The main difference here is that, unlike Dylan, Tagore had a capacious, remarkable and completely modern body of poetic works. Pound’s urgent message to Harriet Monroe about TS Eliot, that he had “actually trained himself AND modernised himself ON HIS OWN”, could have applied equally to Tagore, though Pound chose to compare Tagore to a “jongleur”, a Provencal minstrel. The other difference is that Tagore wasn’t a jongleur, that is, a singer of his own songs, though he might well have wanted such a career among his several. As a young man, he was – much like Dylan – certainly interested in performing his latest compositions for whoever would listen, but complained bitterly later about losing his singing abilities. His only extant, scratchy recording is from when he was much older, of “Tobu mone rekho” (“Still, remember this”), and gives to us the high-pitched, slightly tentative and astonishingly immediate voice that Bengalis identify with Tagore, and which they never deemed worthy of a singer. To listen to it is to be deeply moved. It’s also to understand the nature of Dylan’s achievement as a performer and recording artist.

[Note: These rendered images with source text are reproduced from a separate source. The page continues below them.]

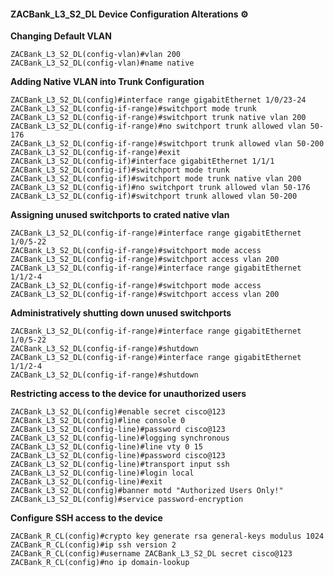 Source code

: #### ZACBank_L3_S2_DL Device Configuration Alterations ⚙️

**Changing Default VLAN**
```
ZACBank_L3_S2_DL(config-vlan)#vlan 200
ZACBank_L3_S2_DL(config-vlan)#name native
```

**Adding Native VLAN into Trunk Configuration**
```
ZACBank_L3_S2_DL(config)#interface range gigabitEthernet 1/0/23-24
ZACBank_L3_S2_DL(config-if-range)#switchport mode trunk
ZACBank_L3_S2_DL(config-if-range)#switchport trunk native vlan 200
ZACBank_L3_S2_DL(config-if-range)#no switchport trunk allowed vlan 50-176
ZACBank_L3_S2_DL(config-if-range)#switchport trunk allowed vlan 50-200
ZACBank_L3_S2_DL(config-if-range)#exit
ZACBank_L3_S2_DL(config-if)#interface gigabitEthernet 1/1/1
ZACBank_L3_S2_DL(config-if)#switchport mode trunk
ZACBank_L3_S2_DL(config-if)#switchport mode trunk native vlan 200
ZACBank_L3_S2_DL(config-if)#no switchport trunk allowed vlan 50-176
ZACBank_L3_S2_DL(config-if)#switchport trunk allowed vlan 50-200
```

**Assigning unused switchports to crated native vlan**
```
ZACBank_L3_S2_DL(config-if-range)#interface range gigabitEthernet 1/0/5-22
ZACBank_L3_S2_DL(config-if-range)#switchport mode access
ZACBank_L3_S2_DL(config-if-range)#switchport access vlan 200
ZACBank_L3_S2_DL(config-if-range)#interface range gigabitEthernet 1/1/2-4
ZACBank_L3_S2_DL(config-if-range)#switchport mode access
ZACBank_L3_S2_DL(config-if-range)#switchport access vlan 200
```

**Administratively shutting down unused switchports**
```
ZACBank_L3_S2_DL(config-if-range)#interface range gigabitEthernet 1/0/5-22
ZACBank_L3_S2_DL(config-if-range)#shutdown
ZACBank_L3_S2_DL(config-if-range)#interface range gigabitEthernet 1/1/2-4
ZACBank_L3_S2_DL(config-if-range)#shutdown
```

**Restricting access to the device for unauthorized users**
```
ZACBank_L3_S2_DL(config)#enable secret cisco@123
ZACBank_L3_S2_DL(config)#line console 0
ZACBank_L3_S2_DL(config-line)#password cisco@123
ZACBank_L3_S2_DL(config-line)#logging synchronous
ZACBank_L3_S2_DL(config-line)#line vty 0 15
ZACBank_L3_S2_DL(config-line)#password cisco@123
ZACBank_L3_S2_DL(config-line)#transport input ssh
ZACBank_L3_S2_DL(config-line)#login local
ZACBank_L3_S2_DL(config-line)#exit
ZACBank_L3_S2_DL(config)#banner motd "Authorized Users Only!"
ZACBank_L3_S2_DL(config)#service password-encryption
```

**Configure SSH access to the device**
```
ZACBank_R_CL(config)#crypto key generate rsa general-keys modulus 1024
ZACBank_R_CL(config)#ip ssh version 2
ZACBank_R_CL(config)#username ZACBank_L3_S2_DL secret cisco@123
ZACBank_R_CL(config)#no ip domain-lookup
```
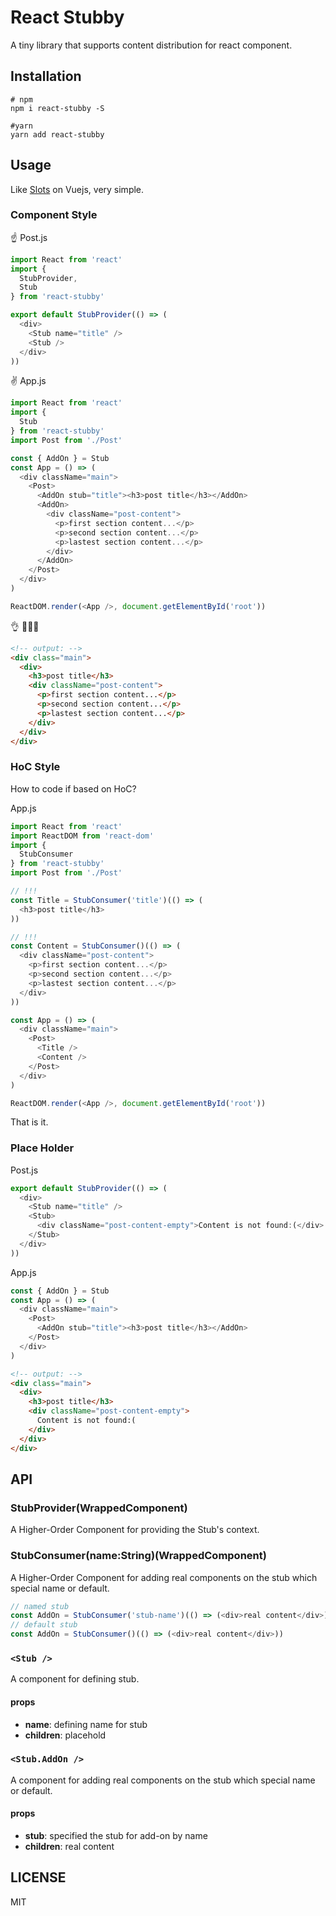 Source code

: # React Stubby

A tiny library that supports content distribution for react component.

## Installation

```shell
# npm
npm i react-stubby -S

#yarn
yarn add react-stubby
```

## Usage

Like [Slots](https://vuejs.org/v2/guide/components.html#Content-Distribution-with-Slots) on Vuejs, very simple.

### Component Style

:point_up: Post.js

```javascript
import React from 'react'
import {
  StubProvider,
  Stub
} from 'react-stubby'

export default StubProvider(() => (
  <div>
    <Stub name="title" />
    <Stub />
  </div>
))
```

:v: App.js

```javascript
import React from 'react'
import {
  Stub
} from 'react-stubby'
import Post from './Post'

const { AddOn } = Stub
const App = () => (
  <div className="main">
    <Post>
      <AddOn stub="title"><h3>post title</h3></AddOn>
      <AddOn>
        <div className="post-content">
          <p>first section content...</p>
          <p>second section content...</p>
          <p>lastest section content...</p>
        </div>
      </AddOn>
    </Post>
  </div>
)

ReactDOM.render(<App />, document.getElementById('root'))
```

:ok_hand: :dizzy::dizzy::dizzy:

```html
<!-- output: -->
<div class="main">
  <div>
    <h3>post title</h3>
    <div className="post-content">
      <p>first section content...</p>
      <p>second section content...</p>
      <p>lastest section content...</p>
    </div>
  </div>
</div>
```

### HoC Style

How to code if based on HoC?

App.js

```javascript
import React from 'react'
import ReactDOM from 'react-dom'
import {
  StubConsumer
} from 'react-stubby'
import Post from './Post'

// !!!
const Title = StubConsumer('title')(() => (
  <h3>post title</h3>
))

// !!!
const Content = StubConsumer()(() => (
  <div className="post-content">
    <p>first section content...</p>
    <p>second section content...</p>
    <p>lastest section content...</p>
  </div>
))

const App = () => (
  <div className="main">
    <Post>
      <Title />
      <Content />
    </Post>
  </div>
)

ReactDOM.render(<App />, document.getElementById('root'))
```

That is it.

### Place Holder

Post.js

```javascript
export default StubProvider(() => (
  <div>
    <Stub name="title" />
    <Stub>
      <div className="post-content-empty">Content is not found:(</div>
    </Stub>
  </div>
))
```

App.js

```javascript
const { AddOn } = Stub
const App = () => (
  <div className="main">
    <Post>
      <AddOn stub="title"><h3>post title</h3></AddOn>
    </Post>
  </div>
)
```

```html
<!-- output: -->
<div class="main">
  <div>
    <h3>post title</h3>
    <div className="post-content-empty">
      Content is not found:(
    </div>
  </div>
</div>
```

## API

### StubProvider(WrappedComponent)

A Higher-Order Component for providing the Stub's context.

### StubConsumer(name:String)(WrappedComponent)

A Higher-Order Component for adding real components on the stub which special name or default.

```javascript
// named stub
const AddOn = StubConsumer('stub-name')(() => (<div>real content</div>))
// default stub
const AddOn = StubConsumer()(() => (<div>real content</div>))
```

### `<Stub />`

A component for defining stub.

#### props

- **name**: defining name for stub
- **children**: placehold

### `<Stub.AddOn />`

A component for adding real components on the stub which special name or default.

#### props

- **stub**: specified the stub for add-on by name
- **children**: real content

## LICENSE

MIT
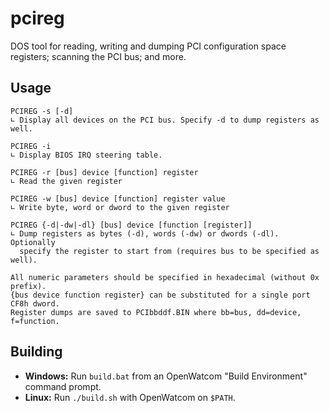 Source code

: pcireg
======
DOS tool for reading, writing and dumping PCI configuration space registers; scanning the PCI bus; and more.

Usage
-----
```
PCIREG -s [-d]
∟ Display all devices on the PCI bus. Specify -d to dump registers as well.

PCIREG -i
∟ Display BIOS IRQ steering table.

PCIREG -r [bus] device [function] register
∟ Read the given register

PCIREG -w [bus] device [function] register value
∟ Write byte, word or dword to the given register

PCIREG {-d|-dw|-dl} [bus] device [function [register]]
∟ Dump registers as bytes (-d), words (-dw) or dwords (-dl). Optionally
  specify the register to start from (requires bus to be specified as well).

All numeric parameters should be specified in hexadecimal (without 0x prefix).
{bus device function register} can be substituted for a single port CF8h dword.
Register dumps are saved to PCIbbddf.BIN where bb=bus, dd=device, f=function.
```

Building
--------
* **Windows:** Run `build.bat` from an OpenWatcom "Build Environment" command prompt.
* **Linux:** Run `./build.sh` with OpenWatcom on `$PATH`.
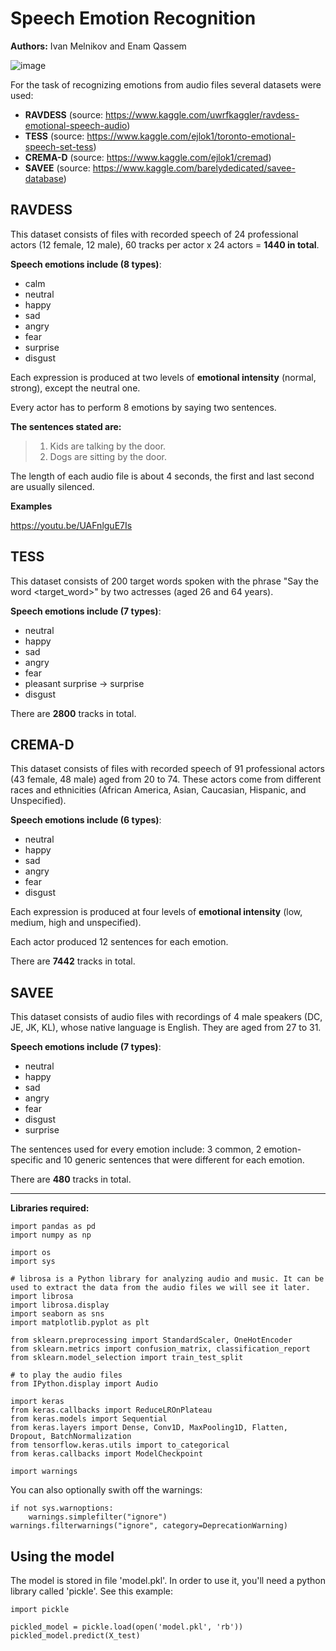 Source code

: # Speech Emotion Recognition

**Authors:**
Ivan Melnikov and Enam Qassem

![image](https://user-images.githubusercontent.com/56500870/144304551-8f379c94-ffef-4c7b-8dbc-e9670c8df75f.png)


For the task of recognizing emotions from audio files several datasets were used:
- **RAVDESS** (source: https://www.kaggle.com/uwrfkaggler/ravdess-emotional-speech-audio)
- **TESS** (source: https://www.kaggle.com/ejlok1/toronto-emotional-speech-set-tess)
- **CREMA-D** (source: https://www.kaggle.com/ejlok1/cremad)
- **SAVEE** (source: https://www.kaggle.com/barelydedicated/savee-database)

**RAVDESS**
----
This dataset consists of files with recorded speech of 24 professional actors (12 female, 12 male), 60 tracks per actor x 24 actors = **1440 in total**.

**Speech emotions include (8 types)**:
- calm
- neutral
- happy
- sad
- angry
- fear
- surprise
- disgust

Each expression is produced at two levels of **emotional intensity** (normal, strong), except the neutral one.

Every actor has to perform 8 emotions by saying two sentences. 

**The sentences stated are:**
>1. Kids are talking by the door.
>2. Dogs are sitting by the door.

The length of each audio file is about 4 seconds, the first and last second are usually silenced.

**Examples**

https://youtu.be/UAFnlguE7Is

**TESS**
----
This dataset consists of 200 target words spoken with the phrase "Say the word <target_word>" by two actresses (aged 26 and 64 years).

**Speech emotions include (7 types)**:
- neutral
- happy
- sad
- angry
- fear
- pleasant surprise -> surprise
- disgust

There are **2800** tracks in total.

**CREMA-D**
----
This dataset consists of files with recorded speech of 91 professional actors (43 female, 48 male) aged from 20 to 74.
These actors come from different races and ethnicities (African America, Asian, Caucasian, Hispanic, and Unspecified).

**Speech emotions include (6 types)**:
- neutral
- happy
- sad
- angry
- fear
- disgust

Each expression is produced at four levels of **emotional intensity** (low, medium, high and unspecified).

Each actor produced 12 sentences for each emotion. 

There are **7442** tracks in total.

**SAVEE**
----
This dataset consists of audio files with recordings of 4 male speakers (DC, JE, JK, KL), whose native language is English.
They are aged from 27 to 31.

**Speech emotions include (7 types)**:
- neutral
- happy
- sad
- angry
- fear
- disgust
- surprise

The sentences used for every emotion include: 3 common, 2 emotion-specific and 10 generic sentences that were different for each emotion.

There are **480** tracks in total.

----
**Libraries required:**
```
import pandas as pd
import numpy as np

import os
import sys

# librosa is a Python library for analyzing audio and music. It can be used to extract the data from the audio files we will see it later.
import librosa
import librosa.display
import seaborn as sns
import matplotlib.pyplot as plt

from sklearn.preprocessing import StandardScaler, OneHotEncoder
from sklearn.metrics import confusion_matrix, classification_report
from sklearn.model_selection import train_test_split

# to play the audio files
from IPython.display import Audio

import keras
from keras.callbacks import ReduceLROnPlateau
from keras.models import Sequential
from keras.layers import Dense, Conv1D, MaxPooling1D, Flatten, Dropout, BatchNormalization
from tensorflow.keras.utils import to_categorical
from keras.callbacks import ModelCheckpoint

import warnings
```
You can also optionally swith off the warnings:
```
if not sys.warnoptions:
    warnings.simplefilter("ignore")
warnings.filterwarnings("ignore", category=DeprecationWarning) 
```
**Using the model**
----
The model is stored in file 'model.pkl'.
In order to use it, you'll need a python library called 'pickle'. See this example:
```
import pickle

pickled_model = pickle.load(open('model.pkl', 'rb'))
pickled_model.predict(X_test)
```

I was never a great fan of Dylan while growing up (nor of Tagore), seeing him as a Picasso-like figure, the sort of artist for whom tireless self-publicity and stylistic innovation have merged into one thing. This is not to deny the impact that songs such as “Don’t Think Twice, It’s All Right”, “Tangled Up in Blue”, “Love Minus Zero/No Limit” and “Idiot Wind” have had at different points in my life. But my interest in the sort of creator Dylan is grew manifold more recently while chancing upon “Who Killed Davey Moore”, his song first written and performed in 1963, but unreleased on any album until The Bootleg Series in 1991. This accounts for the late discovery. It’s a song about the death of the eponymous featherweight champion, who died soon after losing a prize fight: but it’s not a protest song about the welfare of boxers. What is it then? In 1964, Dylan wasn’t sure, though he had ingeniously appropriated the children’s rhyme “Who Killed Cock Robin?” to make the song. As he told his the crowd at his show in October 1964: “It’s got nothing to do with boxing, it’s just a song about a boxer really … It’s got nothing to do with nothing. But I fit all these words together… that’s all … It’s taken directly from the newspapers … Nothing’s been changed … Except for the words.” Dylan can’t be certain about what the song represents because it’s not really “a song about a boxer”, it’s a statement about a particular kind of creativity, that has to do with reusing, defamiliarising, reordering and rearranging existing material so that its political and aesthetic registers undergo a transformation. In “Who Killed Davey Moore”, the material comprises the American folksong, the children’s rhyme, the public tragedy and the narrative “taken directly from the newspapers” and subjected to the sort of estranging synthesis in which “nothing’s been changed … except for the words”.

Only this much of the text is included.